* _Your instructions_: Which of the lines in the data mention the string "linear"? List them all.

----

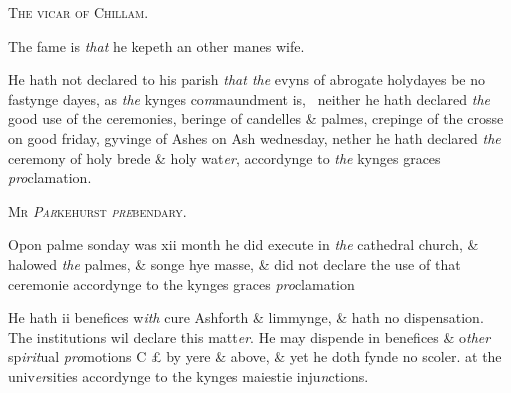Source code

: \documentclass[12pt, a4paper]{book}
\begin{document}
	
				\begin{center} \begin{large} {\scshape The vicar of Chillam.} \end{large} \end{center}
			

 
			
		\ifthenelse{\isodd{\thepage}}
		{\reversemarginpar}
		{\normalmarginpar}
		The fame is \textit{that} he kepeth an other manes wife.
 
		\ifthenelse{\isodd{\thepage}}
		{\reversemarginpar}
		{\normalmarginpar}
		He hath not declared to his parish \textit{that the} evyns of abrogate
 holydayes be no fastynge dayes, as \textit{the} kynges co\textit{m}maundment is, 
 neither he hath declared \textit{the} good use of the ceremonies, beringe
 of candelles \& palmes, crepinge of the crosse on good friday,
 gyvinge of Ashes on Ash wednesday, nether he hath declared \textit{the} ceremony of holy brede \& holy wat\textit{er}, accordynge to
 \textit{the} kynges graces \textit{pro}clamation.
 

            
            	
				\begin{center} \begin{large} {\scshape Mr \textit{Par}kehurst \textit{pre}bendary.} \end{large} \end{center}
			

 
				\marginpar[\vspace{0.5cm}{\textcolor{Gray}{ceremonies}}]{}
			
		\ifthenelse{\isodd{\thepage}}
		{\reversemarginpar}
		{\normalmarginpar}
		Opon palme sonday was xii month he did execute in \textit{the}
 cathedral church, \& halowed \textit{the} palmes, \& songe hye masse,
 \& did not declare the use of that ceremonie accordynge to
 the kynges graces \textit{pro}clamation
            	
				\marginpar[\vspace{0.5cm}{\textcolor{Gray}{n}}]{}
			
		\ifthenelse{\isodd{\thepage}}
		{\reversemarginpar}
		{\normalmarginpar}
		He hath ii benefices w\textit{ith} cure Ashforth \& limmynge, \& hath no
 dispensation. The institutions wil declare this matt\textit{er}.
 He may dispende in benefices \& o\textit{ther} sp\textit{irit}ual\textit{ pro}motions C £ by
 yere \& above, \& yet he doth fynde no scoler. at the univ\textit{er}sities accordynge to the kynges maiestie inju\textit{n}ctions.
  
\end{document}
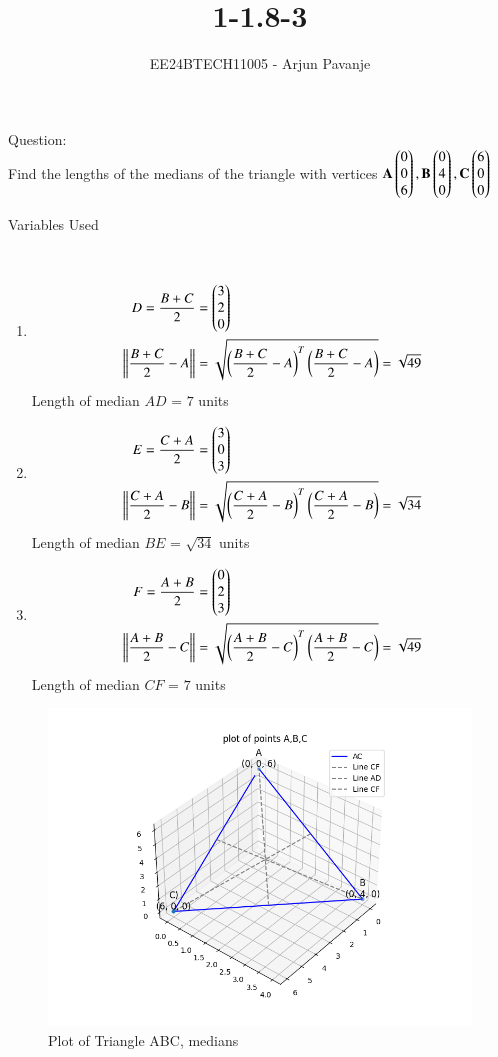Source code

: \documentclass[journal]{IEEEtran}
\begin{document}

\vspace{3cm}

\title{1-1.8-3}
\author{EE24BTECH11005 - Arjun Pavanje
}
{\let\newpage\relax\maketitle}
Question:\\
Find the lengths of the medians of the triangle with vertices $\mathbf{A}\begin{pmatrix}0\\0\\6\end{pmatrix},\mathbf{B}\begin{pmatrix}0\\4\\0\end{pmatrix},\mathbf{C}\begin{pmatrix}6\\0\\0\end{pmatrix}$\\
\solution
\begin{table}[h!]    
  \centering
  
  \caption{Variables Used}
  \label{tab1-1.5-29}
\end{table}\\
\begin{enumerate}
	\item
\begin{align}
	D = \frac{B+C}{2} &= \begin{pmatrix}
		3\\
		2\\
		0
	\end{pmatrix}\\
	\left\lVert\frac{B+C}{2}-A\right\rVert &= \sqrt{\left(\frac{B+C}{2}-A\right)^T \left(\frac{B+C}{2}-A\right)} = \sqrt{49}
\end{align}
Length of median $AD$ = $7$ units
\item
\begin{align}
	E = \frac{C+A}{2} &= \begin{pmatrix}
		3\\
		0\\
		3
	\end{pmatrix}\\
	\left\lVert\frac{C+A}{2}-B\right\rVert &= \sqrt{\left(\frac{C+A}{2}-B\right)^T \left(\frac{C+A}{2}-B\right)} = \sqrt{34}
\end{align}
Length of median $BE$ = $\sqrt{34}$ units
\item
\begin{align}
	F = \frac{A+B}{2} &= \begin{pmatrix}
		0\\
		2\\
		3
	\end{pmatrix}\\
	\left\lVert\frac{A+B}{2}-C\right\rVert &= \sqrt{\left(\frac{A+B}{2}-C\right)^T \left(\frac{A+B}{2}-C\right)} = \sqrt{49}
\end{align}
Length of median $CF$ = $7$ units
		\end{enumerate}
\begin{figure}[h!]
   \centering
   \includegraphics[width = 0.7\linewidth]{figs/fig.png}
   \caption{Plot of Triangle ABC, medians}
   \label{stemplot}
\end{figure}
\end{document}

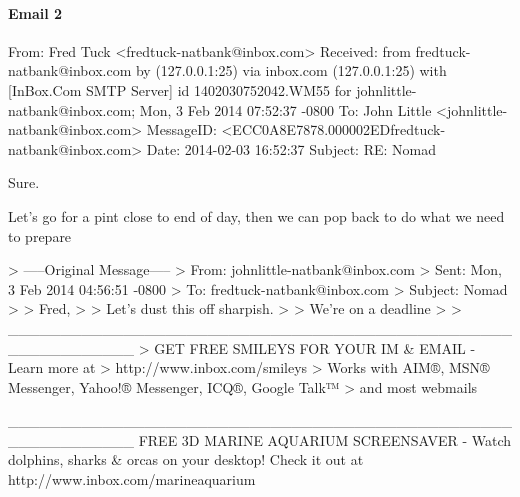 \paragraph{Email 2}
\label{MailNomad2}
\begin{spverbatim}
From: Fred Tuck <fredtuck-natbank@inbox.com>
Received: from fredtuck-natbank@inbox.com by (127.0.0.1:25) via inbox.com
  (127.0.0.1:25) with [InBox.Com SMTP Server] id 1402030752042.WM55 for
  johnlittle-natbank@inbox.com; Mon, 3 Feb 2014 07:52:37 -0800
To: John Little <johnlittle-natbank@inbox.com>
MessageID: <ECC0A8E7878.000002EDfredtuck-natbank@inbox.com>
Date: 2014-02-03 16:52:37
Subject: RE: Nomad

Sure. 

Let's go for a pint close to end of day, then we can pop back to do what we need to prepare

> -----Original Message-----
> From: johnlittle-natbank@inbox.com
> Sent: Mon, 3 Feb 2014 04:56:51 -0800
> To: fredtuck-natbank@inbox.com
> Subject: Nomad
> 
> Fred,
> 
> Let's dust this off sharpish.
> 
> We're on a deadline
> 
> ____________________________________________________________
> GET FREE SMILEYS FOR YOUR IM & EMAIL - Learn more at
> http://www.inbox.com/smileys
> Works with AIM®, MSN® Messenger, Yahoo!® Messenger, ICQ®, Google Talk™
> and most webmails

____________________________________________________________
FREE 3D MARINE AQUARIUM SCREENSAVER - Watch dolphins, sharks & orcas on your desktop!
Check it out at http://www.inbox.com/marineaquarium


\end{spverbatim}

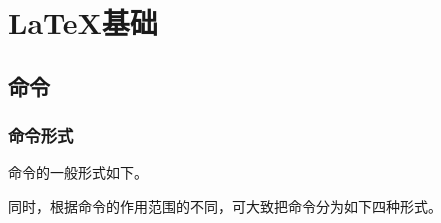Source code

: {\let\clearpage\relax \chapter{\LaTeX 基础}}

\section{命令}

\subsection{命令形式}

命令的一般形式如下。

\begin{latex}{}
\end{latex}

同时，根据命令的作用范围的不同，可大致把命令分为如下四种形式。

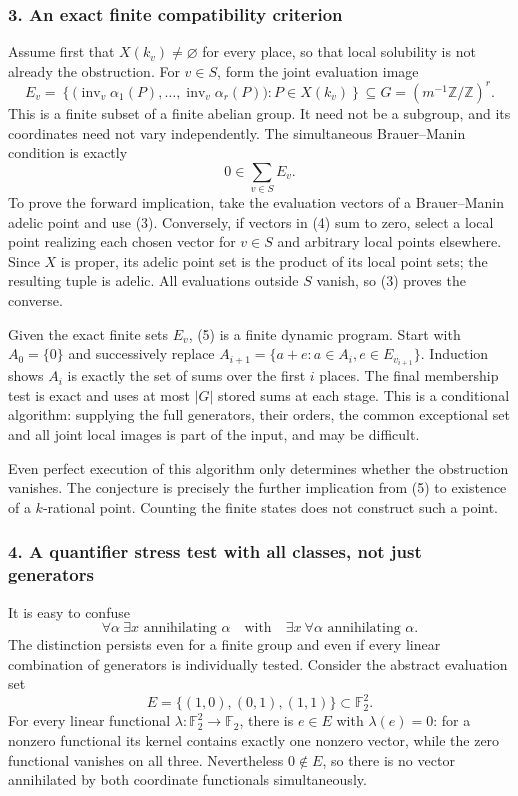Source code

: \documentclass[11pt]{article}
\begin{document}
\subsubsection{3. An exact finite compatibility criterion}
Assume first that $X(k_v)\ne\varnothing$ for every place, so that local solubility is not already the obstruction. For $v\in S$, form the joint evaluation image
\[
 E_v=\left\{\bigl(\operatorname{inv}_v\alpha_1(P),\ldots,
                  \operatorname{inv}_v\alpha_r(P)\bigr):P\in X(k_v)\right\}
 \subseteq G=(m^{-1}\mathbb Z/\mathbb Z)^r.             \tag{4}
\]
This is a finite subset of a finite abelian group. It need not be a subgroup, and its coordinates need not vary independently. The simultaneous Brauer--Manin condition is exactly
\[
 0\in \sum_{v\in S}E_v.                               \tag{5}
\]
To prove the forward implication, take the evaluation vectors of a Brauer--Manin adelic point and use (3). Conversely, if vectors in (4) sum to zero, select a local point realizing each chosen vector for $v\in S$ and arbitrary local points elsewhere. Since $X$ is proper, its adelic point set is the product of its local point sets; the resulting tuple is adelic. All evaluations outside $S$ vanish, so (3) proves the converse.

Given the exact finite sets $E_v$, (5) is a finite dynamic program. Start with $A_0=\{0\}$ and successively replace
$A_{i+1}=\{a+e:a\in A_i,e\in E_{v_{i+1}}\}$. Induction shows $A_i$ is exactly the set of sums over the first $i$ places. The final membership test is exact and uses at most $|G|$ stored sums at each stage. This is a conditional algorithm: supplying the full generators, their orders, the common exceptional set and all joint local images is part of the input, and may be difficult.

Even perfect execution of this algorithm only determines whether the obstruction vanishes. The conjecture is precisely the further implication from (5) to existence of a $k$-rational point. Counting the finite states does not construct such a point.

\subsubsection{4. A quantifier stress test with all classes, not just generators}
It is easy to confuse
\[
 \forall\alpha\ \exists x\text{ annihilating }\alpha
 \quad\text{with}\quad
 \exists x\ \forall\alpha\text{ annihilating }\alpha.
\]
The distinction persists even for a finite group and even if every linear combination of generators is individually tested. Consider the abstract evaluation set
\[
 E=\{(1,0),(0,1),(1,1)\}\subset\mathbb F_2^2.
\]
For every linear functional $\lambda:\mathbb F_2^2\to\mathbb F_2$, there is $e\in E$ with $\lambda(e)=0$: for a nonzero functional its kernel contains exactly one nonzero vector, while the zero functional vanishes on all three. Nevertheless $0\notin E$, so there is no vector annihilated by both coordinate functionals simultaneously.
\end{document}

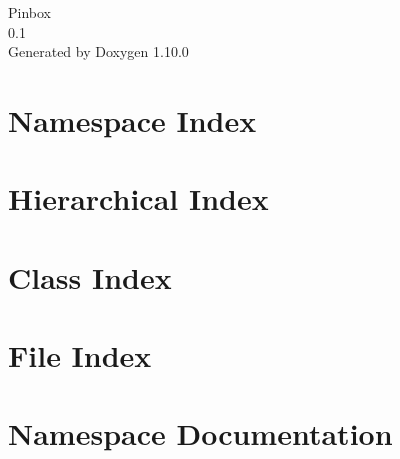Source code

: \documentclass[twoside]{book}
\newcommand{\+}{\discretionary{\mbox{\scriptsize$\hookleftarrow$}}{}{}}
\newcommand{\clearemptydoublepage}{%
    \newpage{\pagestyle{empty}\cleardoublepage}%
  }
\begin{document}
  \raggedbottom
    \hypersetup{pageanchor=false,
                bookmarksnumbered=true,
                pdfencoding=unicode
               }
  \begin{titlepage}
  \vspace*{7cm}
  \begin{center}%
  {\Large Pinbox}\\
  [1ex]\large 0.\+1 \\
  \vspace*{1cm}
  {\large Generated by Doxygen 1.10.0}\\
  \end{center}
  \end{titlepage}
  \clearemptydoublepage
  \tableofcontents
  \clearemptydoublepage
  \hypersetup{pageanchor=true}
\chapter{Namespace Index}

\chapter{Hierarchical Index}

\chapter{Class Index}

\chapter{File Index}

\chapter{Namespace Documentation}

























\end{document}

----

* _Response_:
The distinction persists even for a finite group and even if every linear combination of generators is individually tested. Consider the abstract evaluation set
For every linear functional $\lambda:\mathbb F_2^2\to\mathbb F_2$, there is $e\in E$ with $\lambda(e)=0$: for a nonzero functional its kernel contains exactly one nonzero vector, while the zero functional vanishes on all three. Nevertheless $0\notin E$, so there is no vector annihilated by both coordinate functionals simultaneously.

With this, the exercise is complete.